Das pulsierende Bangkok, das historische Hanoi und das tourismusgeprägte Siem Reap mit den ikonischen Tempeln von Angkor Wat ziehen jährlich Millionen Besucher an. Diese Highlights Südostasiens sind unbestritten faszinierend.
Aus jahrelanger Reiseerfahrung wissen wir: Die Region birgt unzählige Perlen fernab der Massen. Entdecken Sie mit uns fünf unterschätzte Städte, die echte Einblicke in die Seele Südostasiens gewähren – authentisch, unberührt und voller Überraschungen.
1. Sandakan, Malaysia
Sandakan, einst Hauptstadt von Britisch-Borneo (damals Elopura), wurde im Zweiten Weltkrieg zerstört und verlor viele Kolonialvillen. Heute wirkt die kompakte Betonstadt unscheinbar, doch ihre Märkte strahlen rohen Charme aus mit frischen, günstigen Meeresfrüchten.
Hinter dem Zentrum laden Hügel mit einem kurzen Wanderweg zu historischen Spuren ein.
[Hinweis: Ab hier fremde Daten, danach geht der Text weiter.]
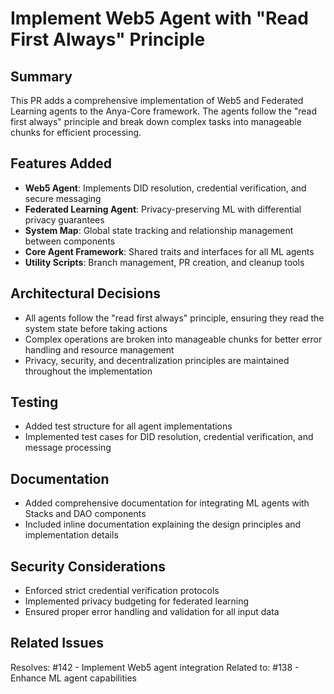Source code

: # Implement Web5 Agent with "Read First Always" Principle

## Summary
This PR adds a comprehensive implementation of Web5 and Federated Learning agents to the Anya-Core framework. The agents follow the "read first always" principle and break down complex tasks into manageable chunks for efficient processing.

## Features Added
- **Web5 Agent**: Implements DID resolution, credential verification, and secure messaging
- **Federated Learning Agent**: Privacy-preserving ML with differential privacy guarantees
- **System Map**: Global state tracking and relationship management between components
- **Core Agent Framework**: Shared traits and interfaces for all ML agents
- **Utility Scripts**: Branch management, PR creation, and cleanup tools

## Architectural Decisions
- All agents follow the "read first always" principle, ensuring they read the system state before taking actions
- Complex operations are broken into manageable chunks for better error handling and resource management
- Privacy, security, and decentralization principles are maintained throughout the implementation

## Testing
- Added test structure for all agent implementations
- Implemented test cases for DID resolution, credential verification, and message processing

## Documentation
- Added comprehensive documentation for integrating ML agents with Stacks and DAO components
- Included inline documentation explaining the design principles and implementation details

## Security Considerations
- Enforced strict credential verification protocols
- Implemented privacy budgeting for federated learning
- Ensured proper error handling and validation for all input data

## Related Issues
Resolves: #142 - Implement Web5 agent integration
Related to: #138 - Enhance ML agent capabilities
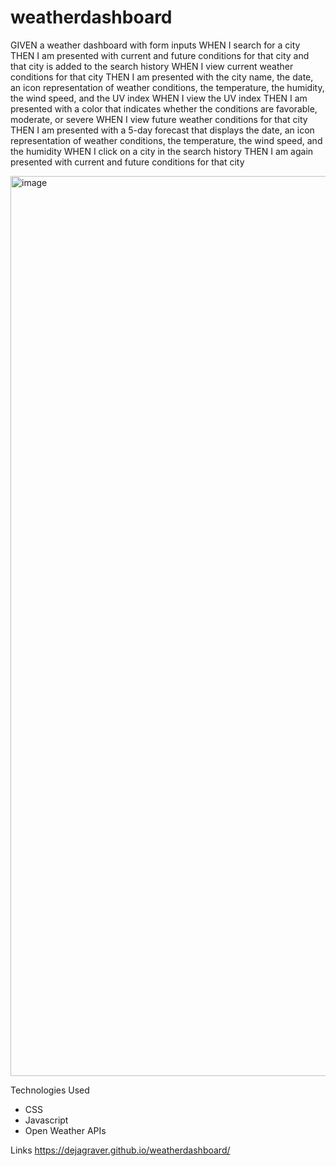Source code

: # weatherdashboard

GIVEN a weather dashboard with form inputs
WHEN I search for a city
THEN I am presented with current and future conditions for that city and that city is added to the search history
WHEN I view current weather conditions for that city
THEN I am presented with the city name, the date, an icon representation of weather conditions, the temperature, the humidity, the wind speed, and the UV index
WHEN I view the UV index
THEN I am presented with a color that indicates whether the conditions are favorable, moderate, or severe
WHEN I view future weather conditions for that city
THEN I am presented with a 5-day forecast that displays the date, an icon representation of weather conditions, the temperature, the wind speed, and the humidity
WHEN I click on a city in the search history
THEN I am again presented with current and future conditions for that city

<img width="1440" alt="image" src="https://user-images.githubusercontent.com/78667882/125889889-e4b9dd19-d051-466f-8a68-c1dd3b3ddd71.png">

Technologies Used
- CSS
- Javascript 
- Open Weather APIs

Links 
https://dejagraver.github.io/weatherdashboard/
Highlight: Das restaurierte Haus der US-Schriftstellerin Agnes Keith, heute Museum mit Originalmöbeln und Antiquitäten. Von hier genießen Sie atemberaubende Sonnenuntergänge über der Bucht.
Die Umgebung ist ein Paradies für Naturliebhaber: Im Sepilok Orang-Utan Rehabilitation Centre begegnen Sie den affenartigen Riesen, im Borneo Sun Bear Sanctuary den scheuen Bären. Das Labuk Bay Proboscis Monkey Sanctuary bietet intime Treffen mit Borneos kuriosen Nasenaffen. Am Kinabatangan-Fluss, Sabahs längstem, sichten Sie Pygmäenelefanten und Krokodile – planen Sie Bootstouren ein.
2. Nan, Thailand
Diese nordthailändische Stadt, einst autonomes Königreich, fühlt sich laotisch an – geografisch und kulturell. Bekannt als Chiang Klang im 14. Jahrhundert, war sie Knotenpunkt zwischen Chiang Mai und Luang Prabang. Burmesische Invasionen prägten ihre Geschichte.
Tempel wie Wat Phumin mitten in der Stadt faszinieren mit Wandmalereien: Meisterwerke der Thai-Lue-Architektur, die Alltagsszenen bis hin zur Ankunft europäischer Kolonialherren zeigen.
Für Natur mieten Sie ein Auto: 10 km nördlich wartet der Tham Pha Tup Forest Park zum Wandern, 50 km südlich die beeindruckenden Sandsteinsäulen von Sao Din Na Oi. Die Nan Riverside Gallery mit zeitgenössischer Kunst und Café in Gärten rundet kulturelle Ausflüge ab.
3. Dawei, Myanmar
Als Hauptstadt der Tanintharyi-Region teilt Dawei die Andamanensee mit Thailand, bleibt aber ruhig und makellos sauber – ein Kontrast zu touristischen Hotspots.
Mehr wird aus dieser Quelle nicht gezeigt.